Осмысление моды. Обзор ключевых теорий - Коллектив авторов 7 стр.


Гегель, Фейербах и Маркс: путь к историческому материализму

Карл Маркс стал уникальной фигурой в истории западной философии благодаря тому, что был разочарован в том чисто умозрительном подходе, которому были привержены многие его современники. Он писал: «Философы лишь различным образом объясняли мир, но дело заключается в том, чтобы изменить его»14 (Marx 1974: 123). В студенческие годы Маркс вступил в богемный кружок радикальных мыслителей, находившихся под сильным впечатлением от трудов Гегеля, самого значимого и влиятельного философа своего времени (идеи которого, однако, подвергались в этой среде нараставшей критике). «Младогегельянцы»  под этим именем они вошли в историю все еще грелись в лучах интеллектуального сияния эпохи Просвещения, а значит, были убеждены, что решающая роль в понимании исторических процессов и преобразовании общества принадлежит философским идеям, разуму и мысли (а не Богу, природе или сверхъестественным силам). Собираясь в берлинском «Клубе докторов» (Gonzalez 2006), они делились философскими мыслями, критиковали гнетущую атмосферу прусского общества, частью которого были они сами, а заодно выпивали в хорошей компании.

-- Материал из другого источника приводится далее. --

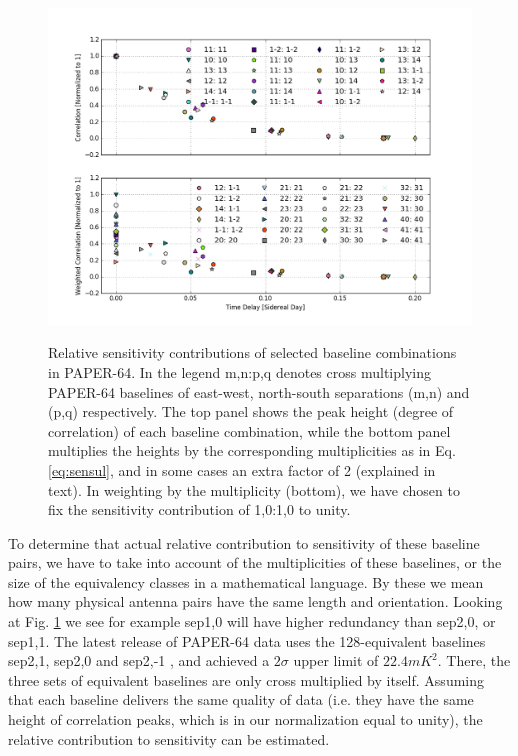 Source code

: \documentclass[preprint2,numberedappendix,tighten,twocolappendix]{aastex6}  %
\renewcommand\[{\begin{equation}}
\renewcommand\]{\end{equation}}
\begin{document}
\begin{figure}[H]
\includegraphics[width=\linewidth]{sensitivity}
\label{fig:sensplot}
\caption{Relative sensitivity contributions of selected baseline combinations in PAPER-64. In the legend m,n:p,q denotes cross
multiplying PAPER-64 baselines of east-west, north-south separations (m,n) and (p,q) respectively. The top
panel shows the peak height (degree of correlation) of each baseline
combination, while the bottom panel multiplies the heights by the
corresponding multiplicities as in Eq. \eqref{eq:sensul}, and in some cases an extra factor of 2 (explained in text). 
In weighting by the multiplicity (bottom), we have chosen to fix the sensitivity 
contribution of 1,0:1,0 to unity. }


\end{figure}


To determine that actual relative contribution to sensitivity of these
baseline pairs, we have to take into account of the multiplicities of
these baselines, or the size of the equivalency classes in a mathematical
language. By these we mean how many physical antenna pairs have the
same length and orientation. Looking at Fig. \ref{fig:sensplot}
we see for example sep1,0 will have higher redundancy than sep2,0,
or sep1,1. The latest release of PAPER-64 data uses the 128-equivalent baselines sep2,1,
sep2,0 and sep2,-1 \cite{Ali2015}, and achieved a $2\sigma$ upper
limit of $22.4mK^{2}$. There, the three sets of equivalent baselines
are only cross multiplied by itself. Assuming that each baseline delivers
the same quality of data (i.e. they have the same height of correlation
peaks, which is in our normalization equal to unity), the relative
contribution to sensitivity can be estimated. 
\end{document}
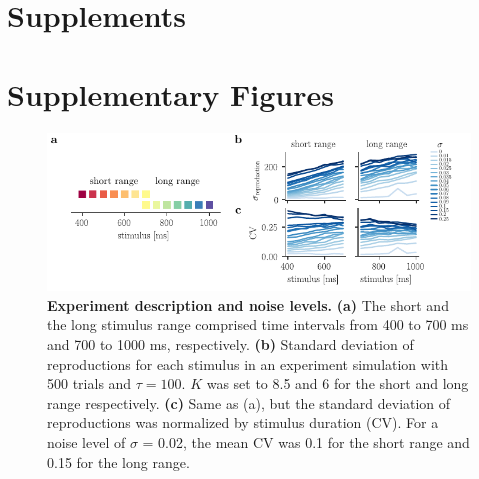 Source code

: \documentclass[10pt, a4paper]{article}
\begin{document}
\clearpage

\setcounter{section}{0}
\section*{Supplements}

\setcounter{figure}{0}
\setcounter{table}{0}
\setcounter{equation}{0} 
\renewcommand{\figurename}{Supplementary Figure}
\renewcommand{\tablename}{Supplementary Table}

\section*{Supplementary Figures}
\begin{figure}[!htb]
	\centering
	\includegraphics{figures/supp_CV.pdf}
	\caption{\textbf{Experiment description and noise levels.} 
	\textbf{(a)} The short and the long stimulus range comprised time intervals from 400 to 700 ms and 700 to 1000 ms, respectively.
	\textbf{(b)} Standard deviation of reproductions for each stimulus in an experiment simulation with 500 trials and $\tau=100$. $K$ was set to 8.5 and 6 for the short and long range respectively.
	\textbf{(c)} Same as (a), but the standard deviation of reproductions was normalized by stimulus duration (CV). For a noise level of $\sigma$ = 0.02, the mean CV was 0.1 for the short range and 0.15 for the long range.
	}
\label{sup:CV}
\end{figure}
\end{document}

В трудах Гегеля Маркс нашел зачатки собственной теории исторического развития исторического материализма. Гегель (см.: Hegel 1975) утверждал, что в своем развитии общество и формирующие его идеи проходят несколько стадий. Переход от одного типа общественной формации к другому никогда не происходит постепенно, для него необходим переломный момент и антагонистическое противостояние конфликтующих идей, трактующих природу человеческого миропонимания. Таким образом, по мнению Гегеля, прогресс возможен только при условии, что это противостояние идей приведет к появлению нового, революционного образа мысли, к синтезу, который поднимет миропонимание на более высокий и всеобъемлющий уровень. В частности, он полагал, что прусское государство возникло в результате такого противоборства между теми, кто верил, что историю творит Бог или некие сверхъестественные силы, и мыслителями, исповедовавшими идеологию Просвещения и уверенными в том, что всему есть рациональное объяснение.

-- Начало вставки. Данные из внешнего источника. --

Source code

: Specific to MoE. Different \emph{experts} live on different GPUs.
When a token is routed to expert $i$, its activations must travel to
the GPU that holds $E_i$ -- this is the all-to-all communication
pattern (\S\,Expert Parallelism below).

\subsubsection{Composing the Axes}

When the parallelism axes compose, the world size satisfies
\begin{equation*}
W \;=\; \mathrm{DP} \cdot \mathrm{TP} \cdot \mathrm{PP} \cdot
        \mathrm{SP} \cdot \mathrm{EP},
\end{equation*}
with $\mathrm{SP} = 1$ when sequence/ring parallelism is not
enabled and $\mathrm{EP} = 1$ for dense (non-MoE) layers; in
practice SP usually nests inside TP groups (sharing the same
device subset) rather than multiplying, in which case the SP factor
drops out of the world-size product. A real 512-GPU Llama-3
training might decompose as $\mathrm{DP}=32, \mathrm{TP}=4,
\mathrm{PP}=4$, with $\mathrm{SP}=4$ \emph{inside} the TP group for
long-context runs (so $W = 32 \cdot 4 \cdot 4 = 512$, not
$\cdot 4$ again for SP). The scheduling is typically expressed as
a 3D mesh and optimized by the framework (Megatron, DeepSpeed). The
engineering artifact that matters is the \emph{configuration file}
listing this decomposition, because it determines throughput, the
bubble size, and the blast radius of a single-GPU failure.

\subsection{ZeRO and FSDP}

Но с точки зрения исторического материализма истоки и движущие силы социальных изменений следует искать не в охвативших общество идеологических противоречиях, а в материальных условиях жизни и подходах к организации труда. Маркс утверждал, что главным конфликтом капиталистического общества является несправедливое распределение собственности, контроля над производством и продукцией. Оно приводит к возникновению отдельных социальных групп или, в марксистской терминологии, классов, которые ведут между собой борьбу за власть над рабочей силой. Многим из нас знакомы слова, которыми он сформулировал эту мысль: «История всех до сих пор существовавших обществ была историей борьбы классов. Свободный и раб, патриций и плебей, помещик и крепостной, мастер и подмастерье [а также капиталист и рабочий или пролетарий], короче, угнетающий и угнетаемый находились в вечном антагонизме друг к другу, вели непрерывную, то скрытую, то явную борьбу, всегда кончавшуюся революционным переустройством всего общественного здания или общей гибелью борющихся классов»15 (Marx & Engels 1998: 3). Здесь ощущается влияние главного критика воззрений Гегеля Людвига Фейербаха, настаивавшего на том, что материальная организация жизни формирует человеческое сознание. Идеи Фейербаха составляли альтернативу идеям Гегеля, который, рассматривая труд как некую абстракцию, «впал в иллюзию, понимая реальное как результат себя в себе синтезирующего, в себя углубляющегося и из самого себя развивающегося мышления» (Marx 1993: 101). Но Маркса, чьи мысли прежде всего занимал вопрос о социальных изменениях и способах их достижения, не удовлетворял материализм Фейербаха, и главная проблема состояла в том, что последний считал характер, образ мыслей и поведение человека присущими от природы и неизменяемыми.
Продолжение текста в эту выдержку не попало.